## ACTION ITEM
Repeat exactly the lines from the start of the entries below through the line containing "其实今天的编译器，远远达不到". Omit the rest.

╭─ MATERIAL SUPPLIED

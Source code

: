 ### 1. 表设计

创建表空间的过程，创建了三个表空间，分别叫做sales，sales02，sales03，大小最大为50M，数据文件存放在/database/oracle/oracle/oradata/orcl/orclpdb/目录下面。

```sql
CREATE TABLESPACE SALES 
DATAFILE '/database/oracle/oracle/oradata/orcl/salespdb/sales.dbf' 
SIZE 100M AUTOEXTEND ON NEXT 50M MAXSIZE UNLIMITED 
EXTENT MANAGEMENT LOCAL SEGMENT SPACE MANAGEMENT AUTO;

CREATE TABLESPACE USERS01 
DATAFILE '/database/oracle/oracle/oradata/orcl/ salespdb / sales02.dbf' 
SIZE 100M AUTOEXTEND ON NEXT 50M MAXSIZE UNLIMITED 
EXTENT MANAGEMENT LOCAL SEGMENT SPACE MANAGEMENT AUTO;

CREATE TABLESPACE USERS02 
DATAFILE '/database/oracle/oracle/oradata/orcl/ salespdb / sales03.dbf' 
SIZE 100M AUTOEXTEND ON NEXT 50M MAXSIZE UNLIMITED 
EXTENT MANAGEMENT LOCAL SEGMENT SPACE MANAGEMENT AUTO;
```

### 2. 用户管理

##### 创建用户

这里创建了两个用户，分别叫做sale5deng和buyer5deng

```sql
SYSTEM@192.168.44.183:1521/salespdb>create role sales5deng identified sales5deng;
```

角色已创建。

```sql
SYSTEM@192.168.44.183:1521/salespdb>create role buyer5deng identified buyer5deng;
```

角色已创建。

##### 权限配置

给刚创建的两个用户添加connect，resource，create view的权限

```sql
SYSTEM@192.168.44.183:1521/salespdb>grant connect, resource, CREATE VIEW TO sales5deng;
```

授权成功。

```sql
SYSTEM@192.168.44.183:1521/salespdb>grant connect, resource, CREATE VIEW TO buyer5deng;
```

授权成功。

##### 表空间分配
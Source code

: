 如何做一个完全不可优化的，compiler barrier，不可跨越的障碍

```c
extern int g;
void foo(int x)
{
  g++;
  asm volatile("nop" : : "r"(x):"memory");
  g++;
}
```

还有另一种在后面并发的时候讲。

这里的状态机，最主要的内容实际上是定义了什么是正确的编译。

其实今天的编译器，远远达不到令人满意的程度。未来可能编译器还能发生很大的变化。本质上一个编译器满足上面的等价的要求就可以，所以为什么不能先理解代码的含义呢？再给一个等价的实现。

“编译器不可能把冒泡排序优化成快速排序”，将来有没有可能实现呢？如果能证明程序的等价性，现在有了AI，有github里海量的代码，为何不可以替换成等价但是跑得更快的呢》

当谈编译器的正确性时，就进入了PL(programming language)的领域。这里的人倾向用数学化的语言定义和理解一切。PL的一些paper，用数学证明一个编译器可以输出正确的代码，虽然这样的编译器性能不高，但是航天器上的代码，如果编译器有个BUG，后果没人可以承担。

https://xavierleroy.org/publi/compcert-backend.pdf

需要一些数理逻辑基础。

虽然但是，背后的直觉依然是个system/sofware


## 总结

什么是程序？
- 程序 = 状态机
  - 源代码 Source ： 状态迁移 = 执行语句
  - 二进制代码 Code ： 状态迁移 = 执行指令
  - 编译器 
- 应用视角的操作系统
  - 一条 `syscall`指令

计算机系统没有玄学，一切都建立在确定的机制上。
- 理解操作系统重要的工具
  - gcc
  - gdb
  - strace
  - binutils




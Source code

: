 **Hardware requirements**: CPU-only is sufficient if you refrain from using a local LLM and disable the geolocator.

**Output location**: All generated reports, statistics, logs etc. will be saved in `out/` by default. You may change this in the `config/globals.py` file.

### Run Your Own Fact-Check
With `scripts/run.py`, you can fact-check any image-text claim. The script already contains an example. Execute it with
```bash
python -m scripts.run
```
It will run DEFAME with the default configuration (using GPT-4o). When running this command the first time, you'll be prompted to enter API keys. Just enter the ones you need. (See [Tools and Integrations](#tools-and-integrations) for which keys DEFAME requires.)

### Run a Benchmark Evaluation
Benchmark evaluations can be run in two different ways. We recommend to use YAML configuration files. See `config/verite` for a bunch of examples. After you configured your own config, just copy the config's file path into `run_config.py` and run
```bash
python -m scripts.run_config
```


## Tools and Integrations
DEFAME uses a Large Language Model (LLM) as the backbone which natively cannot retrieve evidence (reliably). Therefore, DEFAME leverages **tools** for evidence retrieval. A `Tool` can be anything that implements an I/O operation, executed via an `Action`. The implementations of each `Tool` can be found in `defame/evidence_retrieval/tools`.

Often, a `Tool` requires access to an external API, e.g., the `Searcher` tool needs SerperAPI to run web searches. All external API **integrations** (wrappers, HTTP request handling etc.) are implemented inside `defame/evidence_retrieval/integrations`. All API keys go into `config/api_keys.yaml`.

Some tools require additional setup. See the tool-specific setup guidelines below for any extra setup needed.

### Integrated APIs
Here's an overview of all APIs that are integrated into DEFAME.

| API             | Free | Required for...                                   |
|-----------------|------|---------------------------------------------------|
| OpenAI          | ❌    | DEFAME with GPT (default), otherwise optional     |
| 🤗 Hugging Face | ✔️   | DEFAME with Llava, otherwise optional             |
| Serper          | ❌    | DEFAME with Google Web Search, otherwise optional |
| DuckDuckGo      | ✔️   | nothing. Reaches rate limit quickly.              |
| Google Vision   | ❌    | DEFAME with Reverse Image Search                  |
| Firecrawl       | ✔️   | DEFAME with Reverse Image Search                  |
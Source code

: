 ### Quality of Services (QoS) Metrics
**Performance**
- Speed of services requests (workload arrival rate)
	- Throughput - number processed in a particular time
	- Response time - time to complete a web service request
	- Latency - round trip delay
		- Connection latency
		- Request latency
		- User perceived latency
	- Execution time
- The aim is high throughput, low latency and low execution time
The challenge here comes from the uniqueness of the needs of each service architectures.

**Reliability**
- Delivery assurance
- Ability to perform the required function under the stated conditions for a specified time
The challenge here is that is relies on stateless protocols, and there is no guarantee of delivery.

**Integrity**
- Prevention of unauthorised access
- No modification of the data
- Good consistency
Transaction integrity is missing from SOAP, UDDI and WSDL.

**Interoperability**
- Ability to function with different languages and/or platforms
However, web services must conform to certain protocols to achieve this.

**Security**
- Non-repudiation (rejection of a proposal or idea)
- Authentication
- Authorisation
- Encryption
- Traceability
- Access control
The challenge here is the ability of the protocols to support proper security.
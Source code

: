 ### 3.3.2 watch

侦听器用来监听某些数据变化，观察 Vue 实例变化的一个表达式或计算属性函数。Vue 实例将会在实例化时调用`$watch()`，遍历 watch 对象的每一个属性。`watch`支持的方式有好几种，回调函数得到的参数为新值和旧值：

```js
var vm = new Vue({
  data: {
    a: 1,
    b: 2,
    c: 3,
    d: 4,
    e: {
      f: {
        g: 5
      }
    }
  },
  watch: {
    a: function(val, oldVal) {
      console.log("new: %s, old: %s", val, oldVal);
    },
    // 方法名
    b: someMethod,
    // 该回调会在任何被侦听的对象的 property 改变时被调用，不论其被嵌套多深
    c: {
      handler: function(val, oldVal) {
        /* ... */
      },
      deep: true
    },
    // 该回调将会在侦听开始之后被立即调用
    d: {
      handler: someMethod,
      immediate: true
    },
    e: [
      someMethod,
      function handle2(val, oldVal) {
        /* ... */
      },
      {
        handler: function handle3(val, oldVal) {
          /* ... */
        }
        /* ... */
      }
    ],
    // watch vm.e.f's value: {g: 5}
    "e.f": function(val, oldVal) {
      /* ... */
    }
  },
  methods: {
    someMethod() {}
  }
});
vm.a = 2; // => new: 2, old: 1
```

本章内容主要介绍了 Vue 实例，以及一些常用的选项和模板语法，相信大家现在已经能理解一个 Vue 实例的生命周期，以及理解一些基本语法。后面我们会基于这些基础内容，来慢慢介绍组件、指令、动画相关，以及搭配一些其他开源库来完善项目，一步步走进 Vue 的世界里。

╰─

## EXERCISE OUTPUT
Source code

: ### 1. 表设计

创建表空间的过程，创建了三个表空间，分别叫做sales，sales02，sales03，大小最大为50M，数据文件存放在/database/oracle/oracle/oradata/orcl/orclpdb/目录下面。

```sql
CREATE TABLESPACE SALES 
DATAFILE '/database/oracle/oracle/oradata/orcl/salespdb/sales.dbf' 
SIZE 100M AUTOEXTEND ON NEXT 50M MAXSIZE UNLIMITED 
EXTENT MANAGEMENT LOCAL SEGMENT SPACE MANAGEMENT AUTO;

CREATE TABLESPACE USERS01 
DATAFILE '/database/oracle/oracle/oradata/orcl/ salespdb / sales02.dbf' 
SIZE 100M AUTOEXTEND ON NEXT 50M MAXSIZE UNLIMITED 
EXTENT MANAGEMENT LOCAL SEGMENT SPACE MANAGEMENT AUTO;

CREATE TABLESPACE USERS02 
DATAFILE '/database/oracle/oracle/oradata/orcl/ salespdb / sales03.dbf' 
SIZE 100M AUTOEXTEND ON NEXT 50M MAXSIZE UNLIMITED 
EXTENT MANAGEMENT LOCAL SEGMENT SPACE MANAGEMENT AUTO;
```

### 2. 用户管理

##### 创建用户

这里创建了两个用户，分别叫做sale5deng和buyer5deng

```sql
SYSTEM@192.168.44.183:1521/salespdb>create role sales5deng identified sales5deng;
```

角色已创建。

```sql
SYSTEM@192.168.44.183:1521/salespdb>create role buyer5deng identified buyer5deng;
```

角色已创建。

##### 权限配置

给刚创建的两个用户添加connect，resource，create view的权限

```sql
SYSTEM@192.168.44.183:1521/salespdb>grant connect, resource, CREATE VIEW TO sales5deng;
```

授权成功。

```sql
SYSTEM@192.168.44.183:1521/salespdb>grant connect, resource, CREATE VIEW TO buyer5deng;
```

授权成功。

##### 表空间分配
Source code

: 如何做一个完全不可优化的，compiler barrier，不可跨越的障碍

```c
extern int g;
void foo(int x)
{
  g++;
  asm volatile("nop" : : "r"(x):"memory");
  g++;
}
```

还有另一种在后面并发的时候讲。

这里的状态机，最主要的内容实际上是定义了什么是正确的编译。

其实今天的编译器，远远达不到令人满意的程度。未来可能编译器还能发生很大的变化。本质上一个编译器满足上面的等价的要求就可以，所以为什么不能先理解代码的含义呢？再给一个等价的实现。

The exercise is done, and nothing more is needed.